(Plain-text document sources)
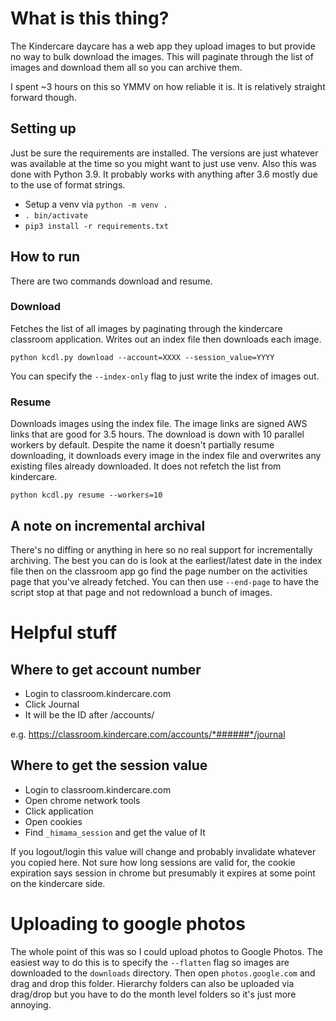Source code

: # What is this thing?

The Kindercare daycare has a web app they upload images to but provide no way to
bulk download the images.  This will paginate through the list of images and
download them all so you can archive them.

I spent ~3 hours on this so YMMV on how reliable it is.  It is relatively
straight forward though.

## Setting up

Just be sure the requirements are installed.  The versions are just whatever was
available at the time so you might want to just use venv.  Also this was done
with Python 3.9.  It probably works with anything after 3.6 mostly due to the
use of format strings.

- Setup a venv via `python -m venv .`
- `. bin/activate`
- `pip3 install -r requirements.txt`

## How to run

There are two commands download and resume.

### Download

Fetches the list of all images by paginating through the kindercare classroom
application.  Writes out an index file then downloads each image.

`python kcdl.py download --account=XXXX --session_value=YYYY`

You can specify the `--index-only` flag to just write the index of images out.

### Resume

Downloads images using the index file.  The image links are signed AWS links
that are good for 3.5 hours.  The download is down with 10 parallel workers by
default.  Despite the name it doesn't partially resume downloading, it downloads
every image in the index file and overwrites any existing files already
downloaded.  It does not refetch the list from kindercare.

`python kcdl.py resume --workers=10`

## A note on incremental archival

There's no diffing or anything in here so no real support for incrementally
archiving.  The best you can do is look at the earliest/latest date in the index
file then on the classroom app go find the page number on the activities page
that you've already fetched.  You can then use `--end-page` to have the script
stop at that page and not redownload a bunch of images.

# Helpful stuff

## Where to get account number

- Login to classroom.kindercare.com
- Click Journal
- It will be the ID after /accounts/

e.g. https://classroom.kindercare.com/accounts/*######*/journal

## Where to get the session value

- Login to classroom.kindercare.com
- Open chrome network tools
- Click application
- Open cookies
- Find `_himama_session` and get the value of It

If you logout/login this value will change and probably invalidate whatever you
copied here.  Not sure how long sessions are valid for, the cookie expiration
says session in chrome but presumably it expires at some point on the
kindercare side.

# Uploading to google photos

The whole point of this was so I could upload photos to Google Photos.  The
easiest way to do this is to specify the `--flatten` flag so images are
downloaded to the `downloads` directory.  Then open `photos.google.com` and
drag and drop this folder.  Hierarchy folders can also be uploaded via drag/drop
but you have to do the month level folders so it's just more annoying.
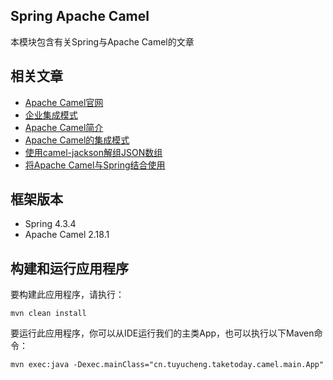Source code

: ## Spring Apache Camel

本模块包含有关Spring与Apache Camel的文章

## 相关文章

+ [Apache Camel官网](http://camel.apache.org/)
+ [企业集成模式](http://www.enterpriseintegrationpatterns.com/patterns/messaging/toc.html)
+ [Apache Camel简介](docs/Apache-Camel简介.md)
+ [Apache Camel的集成模式](docs/Apache-Camel的集成模式.md)
+ [使用camel-jackson解组JSON数组](docs/使用camel-jackson解组JSON数组.md)
+ [将Apache Camel与Spring结合使用](docs/将Apache-Camel与Spring结合使用.md)

## 框架版本

- Spring 4.3.4
- Apache Camel 2.18.1

## 构建和运行应用程序

要构建此应用程序，请执行：

`mvn clean install`

要运行此应用程序，你可以从IDE运行我们的主类App，也可以执行以下Maven命令：

`mvn exec:java -Dexec.mainClass="cn.tuyucheng.taketoday.camel.main.App"`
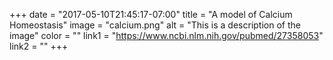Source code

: +++
  date = "2017-05-10T21:45:17-07:00"
  title = "A model of Calcium Homeostasis"
  image = "calcium.png"
  alt = "This is a description of the image"
  color = ""
  link1 = "https://www.ncbi.nlm.nih.gov/pubmed/27358053"
  link2 = ""
+++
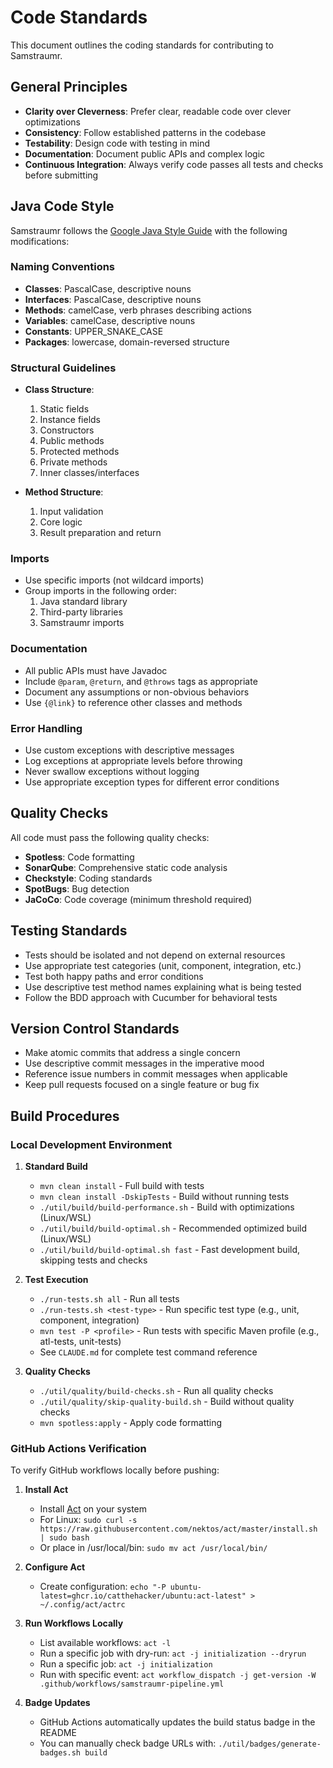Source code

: # Code Standards

This document outlines the coding standards for contributing to Samstraumr.

## General Principles

- **Clarity over Cleverness**: Prefer clear, readable code over clever optimizations
- **Consistency**: Follow established patterns in the codebase
- **Testability**: Design code with testing in mind
- **Documentation**: Document public APIs and complex logic
- **Continuous Integration**: Always verify code passes all tests and checks before submitting

## Java Code Style

Samstraumr follows the [Google Java Style Guide](https://google.github.io/styleguide/javaguide.html) with the following modifications:

### Naming Conventions

- **Classes**: PascalCase, descriptive nouns
- **Interfaces**: PascalCase, descriptive nouns
- **Methods**: camelCase, verb phrases describing actions
- **Variables**: camelCase, descriptive nouns
- **Constants**: UPPER_SNAKE_CASE
- **Packages**: lowercase, domain-reversed structure

### Structural Guidelines

- **Class Structure**:
  1. Static fields
  2. Instance fields
  3. Constructors
  4. Public methods
  5. Protected methods
  6. Private methods
  7. Inner classes/interfaces

- **Method Structure**:
  1. Input validation
  2. Core logic
  3. Result preparation and return

### Imports

- Use specific imports (not wildcard imports)
- Group imports in the following order:
  1. Java standard library
  2. Third-party libraries
  3. Samstraumr imports

### Documentation

- All public APIs must have Javadoc
- Include `@param`, `@return`, and `@throws` tags as appropriate
- Document any assumptions or non-obvious behaviors
- Use `{@link}` to reference other classes and methods

### Error Handling

- Use custom exceptions with descriptive messages
- Log exceptions at appropriate levels before throwing
- Never swallow exceptions without logging
- Use appropriate exception types for different error conditions

## Quality Checks

All code must pass the following quality checks:

- **Spotless**: Code formatting
- **SonarQube**: Comprehensive static code analysis
- **Checkstyle**: Coding standards
- **SpotBugs**: Bug detection
- **JaCoCo**: Code coverage (minimum threshold required)

## Testing Standards

- Tests should be isolated and not depend on external resources
- Use appropriate test categories (unit, component, integration, etc.)
- Test both happy paths and error conditions
- Use descriptive test method names explaining what is being tested
- Follow the BDD approach with Cucumber for behavioral tests

## Version Control Standards

- Make atomic commits that address a single concern
- Use descriptive commit messages in the imperative mood
- Reference issue numbers in commit messages when applicable
- Keep pull requests focused on a single feature or bug fix

## Build Procedures

### Local Development Environment

1. **Standard Build**
   - `mvn clean install` - Full build with tests
   - `mvn clean install -DskipTests` - Build without running tests
   - `./util/build/build-performance.sh` - Build with optimizations (Linux/WSL)
   - `./util/build/build-optimal.sh` - Recommended optimized build (Linux/WSL)
   - `./util/build/build-optimal.sh fast` - Fast development build, skipping tests and checks

2. **Test Execution**
   - `./run-tests.sh all` - Run all tests
   - `./run-tests.sh <test-type>` - Run specific test type (e.g., unit, component, integration)
   - `mvn test -P <profile>` - Run tests with specific Maven profile (e.g., atl-tests, unit-tests)
   - See `CLAUDE.md` for complete test command reference

3. **Quality Checks**
   - `./util/quality/build-checks.sh` - Run all quality checks
   - `./util/quality/skip-quality-build.sh` - Build without quality checks
   - `mvn spotless:apply` - Apply code formatting

### GitHub Actions Verification

To verify GitHub workflows locally before pushing:

1. **Install Act**
   - Install [Act](https://github.com/nektos/act) on your system
   - For Linux: `sudo curl -s https://raw.githubusercontent.com/nektos/act/master/install.sh | sudo bash`
   - Or place in /usr/local/bin: `sudo mv act /usr/local/bin/`

2. **Configure Act**
   - Create configuration: `echo "-P ubuntu-latest=ghcr.io/catthehacker/ubuntu:act-latest" > ~/.config/act/actrc`

3. **Run Workflows Locally**
   - List available workflows: `act -l`
   - Run a specific job with dry-run: `act -j initialization --dryrun`
   - Run a specific job: `act -j initialization`
   - Run with specific event: `act workflow_dispatch -j get-version -W .github/workflows/samstraumr-pipeline.yml`

4. **Badge Updates**
   - GitHub Actions automatically updates the build status badge in the README
   - You can manually check badge URLs with: `./util/badges/generate-badges.sh build`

## Work task
An exact, picture-free copy of the entries is required.

## Exercise response
Source code

: # What is this thing?

The Kindercare daycare has a web app they upload images to but provide no way to
bulk download the images.  This will paginate through the list of images and
download them all so you can archive them.

I spent ~3 hours on this so YMMV on how reliable it is.  It is relatively
straight forward though.

## Setting up

Just be sure the requirements are installed.  The versions are just whatever was
available at the time so you might want to just use venv.  Also this was done
with Python 3.9.  It probably works with anything after 3.6 mostly due to the
use of format strings.

- Setup a venv via `python -m venv .`
- `. bin/activate`
- `pip3 install -r requirements.txt`

## How to run

There are two commands download and resume.

### Download

Fetches the list of all images by paginating through the kindercare classroom
application.  Writes out an index file then downloads each image.

`python kcdl.py download --account=XXXX --session_value=YYYY`

You can specify the `--index-only` flag to just write the index of images out.

### Resume

Downloads images using the index file.  The image links are signed AWS links
that are good for 3.5 hours.  The download is down with 10 parallel workers by
default.  Despite the name it doesn't partially resume downloading, it downloads
every image in the index file and overwrites any existing files already
downloaded.  It does not refetch the list from kindercare.

`python kcdl.py resume --workers=10`

## A note on incremental archival

There's no diffing or anything in here so no real support for incrementally
archiving.  The best you can do is look at the earliest/latest date in the index
file then on the classroom app go find the page number on the activities page
that you've already fetched.  You can then use `--end-page` to have the script
stop at that page and not redownload a bunch of images.

# Helpful stuff

## Where to get account number

- Login to classroom.kindercare.com
- Click Journal
- It will be the ID after /accounts/

e.g. https://classroom.kindercare.com/accounts/*######*/journal

## Where to get the session value

- Login to classroom.kindercare.com
- Open chrome network tools
- Click application
- Open cookies
- Find `_himama_session` and get the value of It

If you logout/login this value will change and probably invalidate whatever you
copied here.  Not sure how long sessions are valid for, the cookie expiration
says session in chrome but presumably it expires at some point on the
kindercare side.

# Uploading to google photos

The whole point of this was so I could upload photos to Google Photos.  The
easiest way to do this is to specify the `--flatten` flag so images are
downloaded to the `downloads` directory.  Then open `photos.google.com` and
drag and drop this folder.  Hierarchy folders can also be uploaded via drag/drop
but you have to do the month level folders so it's just more annoying.
Source code

: ## Spring Apache Camel

本模块包含有关Spring与Apache Camel的文章

## 相关文章

+ [Apache Camel官网](http://camel.apache.org/)
+ [企业集成模式](http://www.enterpriseintegrationpatterns.com/patterns/messaging/toc.html)
+ [Apache Camel简介](docs/Apache-Camel简介.md)
+ [Apache Camel的集成模式](docs/Apache-Camel的集成模式.md)
+ [使用camel-jackson解组JSON数组](docs/使用camel-jackson解组JSON数组.md)
+ [将Apache Camel与Spring结合使用](docs/将Apache-Camel与Spring结合使用.md)

## 框架版本

- Spring 4.3.4
- Apache Camel 2.18.1

## 构建和运行应用程序

要构建此应用程序，请执行：

`mvn clean install`

要运行此应用程序，你可以从IDE运行我们的主类App，也可以执行以下Maven命令：

`mvn exec:java -Dexec.mainClass="cn.tuyucheng.taketoday.camel.main.App"`
Source code

: +++
  date = "2017-05-10T21:45:17-07:00"
  title = "A model of Calcium Homeostasis"
  image = "calcium.png"
  alt = "This is a description of the image"
  color = ""
  link1 = "https://www.ncbi.nlm.nih.gov/pubmed/27358053"
  link2 = ""
+++
Source code

: # Code Standards

This document outlines the coding standards for contributing to Samstraumr.

## General Principles

- **Clarity over Cleverness**: Prefer clear, readable code over clever optimizations
- **Consistency**: Follow established patterns in the codebase
- **Testability**: Design code with testing in mind
- **Documentation**: Document public APIs and complex logic
- **Continuous Integration**: Always verify code passes all tests and checks before submitting

## Java Code Style

Samstraumr follows the [Google Java Style Guide](https://google.github.io/styleguide/javaguide.html) with the following modifications:

### Naming Conventions

- **Classes**: PascalCase, descriptive nouns
- **Interfaces**: PascalCase, descriptive nouns
- **Methods**: camelCase, verb phrases describing actions
- **Variables**: camelCase, descriptive nouns
- **Constants**: UPPER_SNAKE_CASE
- **Packages**: lowercase, domain-reversed structure

### Structural Guidelines

- **Class Structure**:
  1. Static fields
  2. Instance fields
  3. Constructors
  4. Public methods
  5. Protected methods
  6. Private methods
  7. Inner classes/interfaces

- **Method Structure**:
  1. Input validation
  2. Core logic
  3. Result preparation and return

### Imports

- Use specific imports (not wildcard imports)
- Group imports in the following order:
  1. Java standard library
  2. Third-party libraries
  3. Samstraumr imports

### Documentation

- All public APIs must have Javadoc
- Include `@param`, `@return`, and `@throws` tags as appropriate
- Document any assumptions or non-obvious behaviors
- Use `{@link}` to reference other classes and methods

### Error Handling

- Use custom exceptions with descriptive messages
- Log exceptions at appropriate levels before throwing
- Never swallow exceptions without logging
- Use appropriate exception types for different error conditions

## Quality Checks

All code must pass the following quality checks:

- **Spotless**: Code formatting
- **SonarQube**: Comprehensive static code analysis
- **Checkstyle**: Coding standards
- **SpotBugs**: Bug detection
- **JaCoCo**: Code coverage (minimum threshold required)

## Testing Standards

- Tests should be isolated and not depend on external resources
- Use appropriate test categories (unit, component, integration, etc.)
- Test both happy paths and error conditions
- Use descriptive test method names explaining what is being tested
- Follow the BDD approach with Cucumber for behavioral tests

## Version Control Standards

- Make atomic commits that address a single concern
- Use descriptive commit messages in the imperative mood
- Reference issue numbers in commit messages when applicable
- Keep pull requests focused on a single feature or bug fix

## Build Procedures

### Local Development Environment

1. **Standard Build**
   - `mvn clean install` - Full build with tests
   - `mvn clean install -DskipTests` - Build without running tests
   - `./util/build/build-performance.sh` - Build with optimizations (Linux/WSL)
   - `./util/build/build-optimal.sh` - Recommended optimized build (Linux/WSL)
   - `./util/build/build-optimal.sh fast` - Fast development build, skipping tests and checks

2. **Test Execution**
   - `./run-tests.sh all` - Run all tests
   - `./run-tests.sh <test-type>` - Run specific test type (e.g., unit, component, integration)
   - `mvn test -P <profile>` - Run tests with specific Maven profile (e.g., atl-tests, unit-tests)
   - See `CLAUDE.md` for complete test command reference

3. **Quality Checks**
   - `./util/quality/build-checks.sh` - Run all quality checks
   - `./util/quality/skip-quality-build.sh` - Build without quality checks
   - `mvn spotless:apply` - Apply code formatting

### GitHub Actions Verification

To verify GitHub workflows locally before pushing:

1. **Install Act**
   - Install [Act](https://github.com/nektos/act) on your system
   - For Linux: `sudo curl -s https://raw.githubusercontent.com/nektos/act/master/install.sh | sudo bash`
   - Or place in /usr/local/bin: `sudo mv act /usr/local/bin/`

2. **Configure Act**
   - Create configuration: `echo "-P ubuntu-latest=ghcr.io/catthehacker/ubuntu:act-latest" > ~/.config/act/actrc`

3. **Run Workflows Locally**
   - List available workflows: `act -l`
   - Run a specific job with dry-run: `act -j initialization --dryrun`
   - Run a specific job: `act -j initialization`
   - Run with specific event: `act workflow_dispatch -j get-version -W .github/workflows/samstraumr-pipeline.yml`

4. **Badge Updates**
   - GitHub Actions automatically updates the build status badge in the README
   - You can manually check badge URLs with: `./util/badges/generate-badges.sh build`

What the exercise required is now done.